Perdeu a noção de quantas horas se passaram enquanto ficou escondido naquele estacionamento. Era um estacionamento? Vigas, água gotejando, andares e mais andares de vazio e carros abandonados. Silêncio absoluto e a sensação de estar sendo constantemente vigiado.
Deixaram comida e água... pensando melhor talvez tenha sido dias. Aliviava-se num banheiro imundo e escuro. Havia sinais que pessoas passavam por ali, ao menos de vez em quando: velas derretidas, bitucas de cigarro, uma ou outra peça de roupa ensanguentada. Tinha saudade do morro, tinha saudade da avó, tinha saudade de jogar capoeira.

A kombi chegou de noite, era pilotada por um rapaz imberbe, usando camisa xadrez, que se apresentou como Leandro. Ele carregava uma escopeta:
- Sobre os olhos dele...
Não sabia ao certo como responder, apenas repetiu o mesmo. O rapaz sorriu e abriu a porta traseira para que ele entrasse. Lá dentro cheiro de óleo.
- A gente vai chacoalhar um pouco, Inconnu. Mas vai prum lugar seguro. Você tem sorte. Se por acaso formos parados, você deve fugir sem se preocupar comigo - e bateu na escopeta - imagino que gente como você sabe se defender.

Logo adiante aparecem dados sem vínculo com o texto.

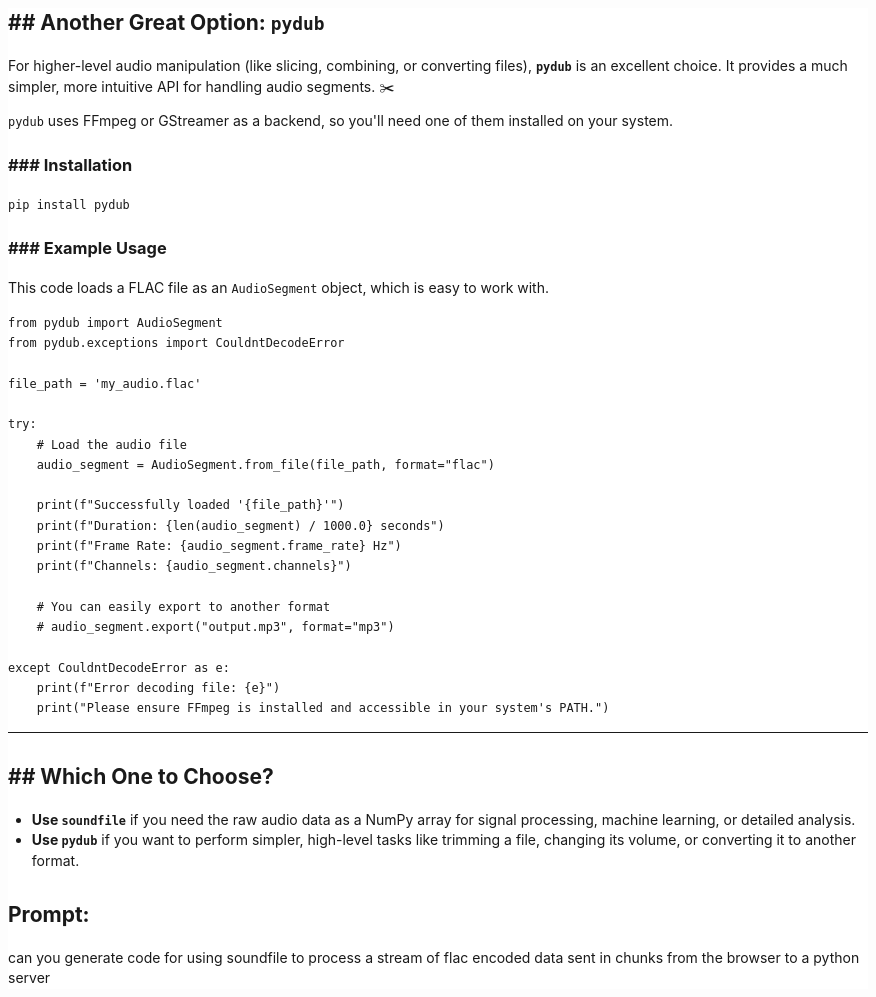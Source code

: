 \## Another Great Option: `pydub`
---------------------------------

For higher-level audio manipulation (like slicing, combining, or converting files), **`pydub`** is an excellent choice. It provides a much simpler, more intuitive API for handling audio segments. ✂️

`pydub` uses FFmpeg or GStreamer as a backend, so you'll need one of them installed on your system.

### \### Installation

```
pip install pydub
```

### \### Example Usage

This code loads a FLAC file as an `AudioSegment` object, which is easy to work with.

```
from pydub import AudioSegment
from pydub.exceptions import CouldntDecodeError

file_path = 'my_audio.flac'

try:
    # Load the audio file
    audio_segment = AudioSegment.from_file(file_path, format="flac")

    print(f"Successfully loaded '{file_path}'")
    print(f"Duration: {len(audio_segment) / 1000.0} seconds")
    print(f"Frame Rate: {audio_segment.frame_rate} Hz")
    print(f"Channels: {audio_segment.channels}")

    # You can easily export to another format
    # audio_segment.export("output.mp3", format="mp3")

except CouldntDecodeError as e:
    print(f"Error decoding file: {e}")
    print("Please ensure FFmpeg is installed and accessible in your system's PATH.")
```

* * *

\## Which One to Choose?
------------------------

*   **Use `soundfile`** if you need the raw audio data as a NumPy array for signal processing, machine learning, or detailed analysis.
*   **Use `pydub`** if you want to perform simpler, high-level tasks like trimming a file, changing its volume, or converting it to another format.

## Prompt:
can you generate code for using soundfile to process a stream of flac encoded data sent in chunks from the browser to a python server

Passou as próximas horas calado, escutando o barulho das ruas e do rádio amador que a kombi carregava. Ele escutava faixas com códigos que não conseguia entender. Depois de muito chacoalhar, o veículo se estabilizou e finalmente parou.  Amanhecia e estava diante do templo de Aparecida.
Deram a volta em uma grande parte da construção pelo lado de fora, até encontrar um Acólito de mais ou menos 35 anos, cabelo já grisalho e um sorriso cansado:
- Sobre os olhos dele, murmurou Leandro, sendo respondido pelo Acólito:
- Voam todas as moscas.
Se abraçaram e tão rápido quanto o cumprimento, foi a despedida. Tadeu se viu a sós com o Acólito enquanto as primeiras luzes da manhã rescindiam sobre a cúpula do Templo. Nunca vira construção tão grandiosa. 
- Meu nome é Cirilo, sou acólito formado e responsável pelos novos que chegam. Você vai ficar um tempo por aqui, Tadeu, não é?
Ele concordou com a cabeça, enquanto Cirilo lhe entregava uma sacola de roupas e alguns papéis.
- Aqui há mudas de roupa, sapatos novos e sua batina, Acólito Tadeu. Os papéis são sua história, você deve memorizá-la e deixar tudo na ponta da língua, sem titubear. Consegui uma cela só para você, mas não sei por quanto tempo, pois estamos bem cheios. Vamos, vista-se.
Enquanto colocava as novas roupas:
- Todos aqui são... fugitivos?
- Não! De maneira nenhuma! Pense que sou o único mosca aqui. Vai te manter seguro! Estamos acima de qualquer suspeita enquanto não te ajeitamos em uma célula, como querem.
- Mosca? Célula?
- Sim, hoje você virou mosca, Inconnu... e estamos preparando uma célula especial para você.